NAIROBI - Kenyan telecoms firm Safaricom posted higher ​full-year group ⁠earnings before interest and taxes (EBIT) on Thursday, ‌as losses in its Ethiopia unit shrank and service ​revenue grew.

Safaricom said its EBIT rose 59% to ​153.9 billion shillings ($1.2 ​billion) in its full-year to end-March.

Safaricom, partly owned by South Africa's Vodacom and ⁠Britain's Vodafone, launched in Ethiopia in 2022 as the government there opened the closely controlled economy to foreign competition.

It said its ​EBIT loss ‌from the ⁠Ethiopian unit ⁠narrowed to 30.1 billion shillings from 61.1 billion shillings ​a year earlier.

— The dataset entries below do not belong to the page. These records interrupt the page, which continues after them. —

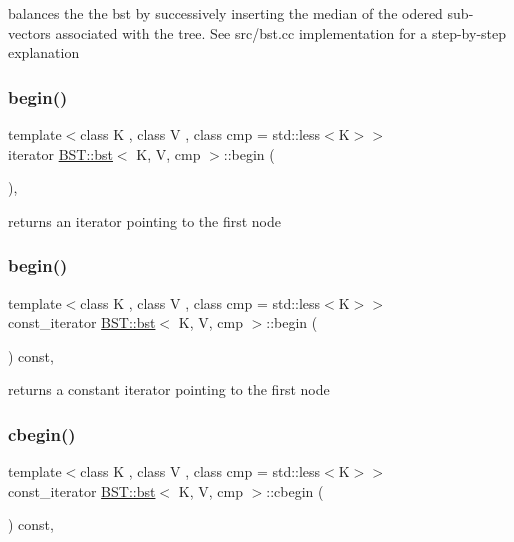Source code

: balances the the bst by successively inserting the median of the odered sub-\/vectors associated with the tree. See src/bst.\+cc implementation for a step-\/by-\/step explanation \mbox{\label{classBST_1_1bst_a998e86071c043c562ac906197cbf015e}} 
\subsubsection{\texorpdfstring{begin()}{begin()}\hspace{0.1cm}{\footnotesize\ttfamily [1/2]}}
{\footnotesize\ttfamily template$<$class K , class V , class cmp  = std\+::less$<$\+K$>$$>$ \\
iterator \hyperlink{classBST_1_1bst}{B\+S\+T\+::bst}$<$ K, V, cmp $>$\+::begin (\begin{DoxyParamCaption}{ }\end{DoxyParamCaption})\hspace{0.3cm}{\ttfamily [inline]}, {\ttfamily [noexcept]}}

returns an iterator pointing to the first node \mbox{\label{classBST_1_1bst_a09b9837132cc0a911be4409bab8ab56f}} 
\subsubsection{\texorpdfstring{begin()}{begin()}\hspace{0.1cm}{\footnotesize\ttfamily [2/2]}}
{\footnotesize\ttfamily template$<$class K , class V , class cmp  = std\+::less$<$\+K$>$$>$ \\
const\+\_\+iterator \hyperlink{classBST_1_1bst}{B\+S\+T\+::bst}$<$ K, V, cmp $>$\+::begin (\begin{DoxyParamCaption}{ }\end{DoxyParamCaption}) const\hspace{0.3cm}{\ttfamily [inline]}, {\ttfamily [noexcept]}}

returns a constant iterator pointing to the first node \mbox{\label{classBST_1_1bst_aeb386c648e83761a52fe4ff1ac493463}} 
\subsubsection{\texorpdfstring{cbegin()}{cbegin()}}
{\footnotesize\ttfamily template$<$class K , class V , class cmp  = std\+::less$<$\+K$>$$>$ \\
const\+\_\+iterator \hyperlink{classBST_1_1bst}{B\+S\+T\+::bst}$<$ K, V, cmp $>$\+::cbegin (\begin{DoxyParamCaption}{ }\end{DoxyParamCaption}) const\hspace{0.3cm}{\ttfamily [inline]}, {\ttfamily [noexcept]}}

Group service revenue ‌jumped 11% to 414.1 ⁠billion shillings, while net income was up 67% to 99.7 billion shillings, Chief Executive Officer Peter Ndegwa said at a post-earnings investor briefing. In December, Kenya's government said it would sell a 15% stake in Safaricom to Vodacom for about $1.6 billion. The government's Safaricom stake ‌will be reduced to 20% from ⁠the current 35%. The sale is ​still awaiting the regulator's approval and the conclusion of the case challenging the transaction.